*Material provided*
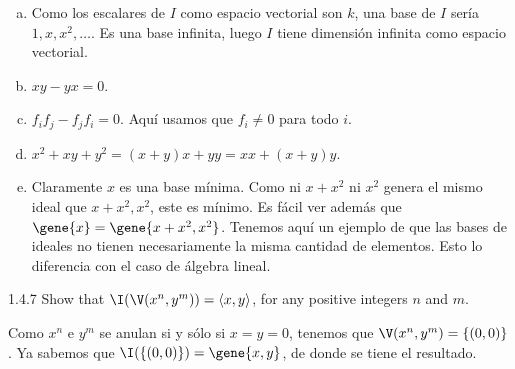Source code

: \documentclass[twoside]{article}
\begin{document}
\begin{solucion}
\begin{enumerate}[a.]
\item Como los escalares de $I$ como espacio vectorial son $k$, una base de $I$ sería $1,x,x^2,\dots$.
Es una base infinita, luego $I$ tiene dimensión infinita como espacio vectorial.
\item $xy-yx = 0$.
\item $f_i f_j - f_j f_i = 0$. Aquí usamos que $f_i \neq 0$ para todo $i$.
\item $x^2+xy+y^2 = (x+y)x+yy = xx+(x+y)y$.
\item Claramente $x$ es una base mínima.
Como ni $x+x^2$ ni $x^2$ genera el mismo ideal que $x+x^2,x^2$, este es mínimo.
Es fácil ver además que $\gene{x}=\gene{x+x^2,x^2}$.
Tenemos aquí un ejemplo de que las bases de ideales no tienen necesariamente la misma cantidad de elementos.
Esto lo diferencia con el caso de álgebra lineal.
\end{enumerate}
\end{solucion}

\newpage

\begin{ejercicio}{1.4.7}
Show that $\I(\V(x^n,y^m))=\langle x,y \rangle$, for any positive integers $n$ and $m$.
\end{ejercicio}
\begin{solucion}
Como $x^n$ e $y^m$ se anulan si y sólo si $x=y=0$, tenemos que $\V(x^n,y^m)= \{(0,0)\}$. Ya sabemos que $\I(\{(0,0)\}) = \gene{x,y}$, de donde se tiene el resultado.
\end{solucion}

\newpage
\end{document}
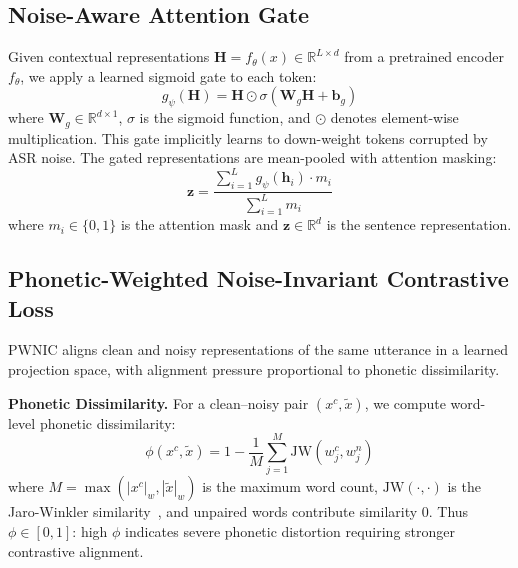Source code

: \documentclass[conference]{IEEEtran}
\begin{document}
\subsection{Noise-Aware Attention Gate}

Given contextual representations $\mathbf{H} = f_\theta(x) \in \mathbb{R}^{L \times d}$ from a pretrained encoder $f_\theta$, we apply a learned sigmoid gate to each token:
\begin{equation}
    g_\psi(\mathbf{H}) = \mathbf{H} \odot \sigma(\mathbf{W}_g \mathbf{H} + \mathbf{b}_g)
    \label{eq:gate}
\end{equation}
where $\mathbf{W}_g \in \mathbb{R}^{d \times 1}$, $\sigma$ is the sigmoid function, and $\odot$ denotes element-wise multiplication. This gate implicitly learns to down-weight tokens corrupted by ASR noise. The gated representations are mean-pooled with attention masking:
\begin{equation}
    \mathbf{z} = \frac{\sum_{i=1}^{L} g_\psi(\mathbf{h}_i) \cdot m_i}{\sum_{i=1}^{L} m_i}
    \label{eq:pool}
\end{equation}
where $m_i \in \{0, 1\}$ is the attention mask and $\mathbf{z} \in \mathbb{R}^d$ is the sentence representation.

\subsection{Phonetic-Weighted Noise-Invariant Contrastive Loss}
\label{sec:pwnic}

PWNIC aligns clean and noisy representations of the same utterance in a learned projection space, with alignment pressure proportional to phonetic dissimilarity.

\textbf{Phonetic Dissimilarity.} For a clean--noisy pair $(x^c, \tilde{x})$, we compute word-level phonetic dissimilarity:
\begin{equation}
    \phi(x^c, \tilde{x}) = 1 - \frac{1}{M} \sum_{j=1}^{M} \text{JW}(w_j^c, w_j^n)
    \label{eq:phi}
\end{equation}
where $M = \max(|x^c|_w, |\tilde{x}|_w)$ is the maximum word count, $\text{JW}(\cdot, \cdot)$ is the Jaro-Winkler similarity~\cite{winkler1990string}, and unpaired words contribute similarity 0. Thus $\phi \in [0, 1]$: high $\phi$ indicates severe phonetic distortion requiring stronger contrastive alignment.
\end{document}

*Task description*
Omitting the pictures, repeat all entries exactly.

*Solved problem*
Source code

: \documentclass[twoside]{article}
\begin{document}
\begin{solucion}
\begin{enumerate}[a.]
\item Como los escalares de $I$ como espacio vectorial son $k$, una base de $I$ sería $1,x,x^2,\dots$.
Es una base infinita, luego $I$ tiene dimensión infinita como espacio vectorial.
\item $xy-yx = 0$.
\item $f_i f_j - f_j f_i = 0$. Aquí usamos que $f_i \neq 0$ para todo $i$.
\item $x^2+xy+y^2 = (x+y)x+yy = xx+(x+y)y$.
\item Claramente $x$ es una base mínima.
Como ni $x+x^2$ ni $x^2$ genera el mismo ideal que $x+x^2,x^2$, este es mínimo.
Es fácil ver además que $\gene{x}=\gene{x+x^2,x^2}$.
Tenemos aquí un ejemplo de que las bases de ideales no tienen necesariamente la misma cantidad de elementos.
Esto lo diferencia con el caso de álgebra lineal.
\end{enumerate}
\end{solucion}

\newpage

\begin{ejercicio}{1.4.7}
Show that $\I(\V(x^n,y^m))=\langle x,y \rangle$, for any positive integers $n$ and $m$.
\end{ejercicio}
\begin{solucion}
Como $x^n$ e $y^m$ se anulan si y sólo si $x=y=0$, tenemos que $\V(x^n,y^m)= \{(0,0)\}$. Ya sabemos que $\I(\{(0,0)\}) = \gene{x,y}$, de donde se tiene el resultado.
\end{solucion}

\newpage
\end{document}
Source code

: \documentclass[conference]{IEEEtran}
\begin{document}
\subsection{Noise-Aware Attention Gate}

Given contextual representations $\mathbf{H} = f_\theta(x) \in \mathbb{R}^{L \times d}$ from a pretrained encoder $f_\theta$, we apply a learned sigmoid gate to each token:
\begin{equation}
    g_\psi(\mathbf{H}) = \mathbf{H} \odot \sigma(\mathbf{W}_g \mathbf{H} + \mathbf{b}_g)
    \label{eq:gate}
\end{equation}
where $\mathbf{W}_g \in \mathbb{R}^{d \times 1}$, $\sigma$ is the sigmoid function, and $\odot$ denotes element-wise multiplication. This gate implicitly learns to down-weight tokens corrupted by ASR noise. The gated representations are mean-pooled with attention masking:
\begin{equation}
    \mathbf{z} = \frac{\sum_{i=1}^{L} g_\psi(\mathbf{h}_i) \cdot m_i}{\sum_{i=1}^{L} m_i}
    \label{eq:pool}
\end{equation}
where $m_i \in \{0, 1\}$ is the attention mask and $\mathbf{z} \in \mathbb{R}^d$ is the sentence representation.

\subsection{Phonetic-Weighted Noise-Invariant Contrastive Loss}
\label{sec:pwnic}

PWNIC aligns clean and noisy representations of the same utterance in a learned projection space, with alignment pressure proportional to phonetic dissimilarity.

\textbf{Phonetic Dissimilarity.} For a clean--noisy pair $(x^c, \tilde{x})$, we compute word-level phonetic dissimilarity:
\begin{equation}
    \phi(x^c, \tilde{x}) = 1 - \frac{1}{M} \sum_{j=1}^{M} \text{JW}(w_j^c, w_j^n)
    \label{eq:phi}
\end{equation}
where $M = \max(|x^c|_w, |\tilde{x}|_w)$ is the maximum word count, $\text{JW}(\cdot, \cdot)$ is the Jaro-Winkler similarity~\cite{winkler1990string}, and unpaired words contribute similarity 0. Thus $\phi \in [0, 1]$: high $\phi$ indicates severe phonetic distortion requiring stronger contrastive alignment.
\end{document}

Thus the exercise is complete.